→ **Extracted entries**
----

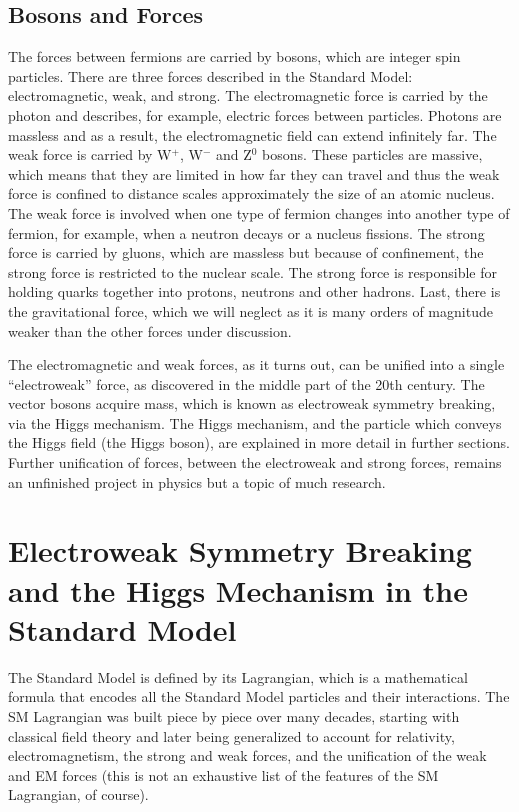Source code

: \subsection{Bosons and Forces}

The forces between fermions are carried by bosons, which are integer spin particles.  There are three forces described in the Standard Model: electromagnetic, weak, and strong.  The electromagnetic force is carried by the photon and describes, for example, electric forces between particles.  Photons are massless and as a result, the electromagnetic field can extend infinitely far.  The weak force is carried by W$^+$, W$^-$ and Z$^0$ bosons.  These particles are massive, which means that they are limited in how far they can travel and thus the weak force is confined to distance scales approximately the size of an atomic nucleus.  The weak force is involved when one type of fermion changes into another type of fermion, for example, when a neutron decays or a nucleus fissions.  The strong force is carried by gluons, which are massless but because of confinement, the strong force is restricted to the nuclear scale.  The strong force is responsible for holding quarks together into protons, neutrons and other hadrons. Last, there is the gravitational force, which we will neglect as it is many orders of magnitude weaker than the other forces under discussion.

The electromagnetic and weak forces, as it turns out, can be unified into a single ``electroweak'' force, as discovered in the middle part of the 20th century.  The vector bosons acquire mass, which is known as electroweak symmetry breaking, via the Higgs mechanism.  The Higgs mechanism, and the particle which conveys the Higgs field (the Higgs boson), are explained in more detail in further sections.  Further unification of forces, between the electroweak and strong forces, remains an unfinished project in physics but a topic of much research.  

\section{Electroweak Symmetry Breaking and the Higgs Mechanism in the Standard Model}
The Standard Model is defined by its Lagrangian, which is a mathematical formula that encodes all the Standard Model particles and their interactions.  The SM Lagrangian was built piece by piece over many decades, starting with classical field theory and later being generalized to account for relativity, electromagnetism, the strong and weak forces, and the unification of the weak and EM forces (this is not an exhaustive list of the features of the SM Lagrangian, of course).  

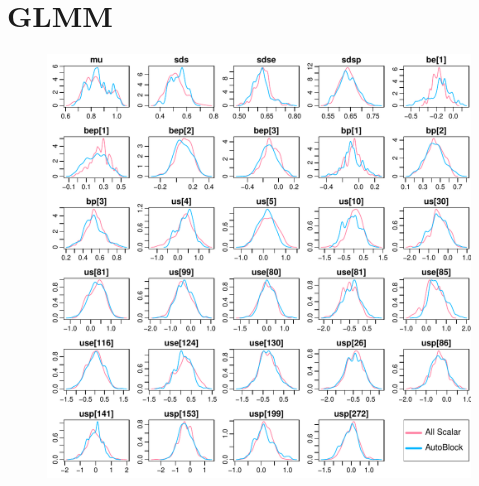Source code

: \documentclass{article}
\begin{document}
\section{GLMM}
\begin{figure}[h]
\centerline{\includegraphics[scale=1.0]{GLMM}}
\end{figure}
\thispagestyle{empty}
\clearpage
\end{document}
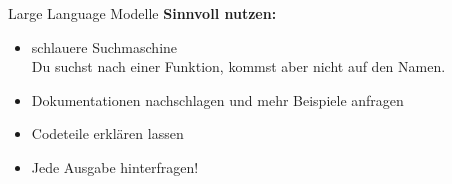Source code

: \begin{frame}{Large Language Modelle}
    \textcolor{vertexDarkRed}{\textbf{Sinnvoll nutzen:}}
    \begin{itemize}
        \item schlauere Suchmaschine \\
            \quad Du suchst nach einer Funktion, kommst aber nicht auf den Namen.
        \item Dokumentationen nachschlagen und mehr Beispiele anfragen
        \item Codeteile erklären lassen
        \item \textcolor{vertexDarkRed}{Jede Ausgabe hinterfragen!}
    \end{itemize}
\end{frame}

----

→ **Problem to solve**
Please restate the whole listing exactly, without any of its pictures.

→ **Answer to this task**
Source code

: \subsection{Bosons and Forces}

The forces between fermions are carried by bosons, which are integer spin particles.  There are three forces described in the Standard Model: electromagnetic, weak, and strong.  The electromagnetic force is carried by the photon and describes, for example, electric forces between particles.  Photons are massless and as a result, the electromagnetic field can extend infinitely far.  The weak force is carried by W$^+$, W$^-$ and Z$^0$ bosons.  These particles are massive, which means that they are limited in how far they can travel and thus the weak force is confined to distance scales approximately the size of an atomic nucleus.  The weak force is involved when one type of fermion changes into another type of fermion, for example, when a neutron decays or a nucleus fissions.  The strong force is carried by gluons, which are massless but because of confinement, the strong force is restricted to the nuclear scale.  The strong force is responsible for holding quarks together into protons, neutrons and other hadrons. Last, there is the gravitational force, which we will neglect as it is many orders of magnitude weaker than the other forces under discussion.

The electromagnetic and weak forces, as it turns out, can be unified into a single ``electroweak'' force, as discovered in the middle part of the 20th century.  The vector bosons acquire mass, which is known as electroweak symmetry breaking, via the Higgs mechanism.  The Higgs mechanism, and the particle which conveys the Higgs field (the Higgs boson), are explained in more detail in further sections.  Further unification of forces, between the electroweak and strong forces, remains an unfinished project in physics but a topic of much research.  

\section{Electroweak Symmetry Breaking and the Higgs Mechanism in the Standard Model}
The Standard Model is defined by its Lagrangian, which is a mathematical formula that encodes all the Standard Model particles and their interactions.  The SM Lagrangian was built piece by piece over many decades, starting with classical field theory and later being generalized to account for relativity, electromagnetism, the strong and weak forces, and the unification of the weak and EM forces (this is not an exhaustive list of the features of the SM Lagrangian, of course).  

Source code

: \documentclass{article}
\begin{document}
\section{GLMM}
\begin{figure}[h]
\centerline{\includegraphics[scale=1.0]{GLMM}}
\end{figure}
\thispagestyle{empty}
\clearpage
\end{document}
Source code

: \begin{frame}{Large Language Modelle}
    \textcolor{vertexDarkRed}{\textbf{Sinnvoll nutzen:}}
    \begin{itemize}
        \item schlauere Suchmaschine \\
            \quad Du suchst nach einer Funktion, kommst aber nicht auf den Namen.
        \item Dokumentationen nachschlagen und mehr Beispiele anfragen
        \item Codeteile erklären lassen
        \item \textcolor{vertexDarkRed}{Jede Ausgabe hinterfragen!}
    \end{itemize}
\end{frame}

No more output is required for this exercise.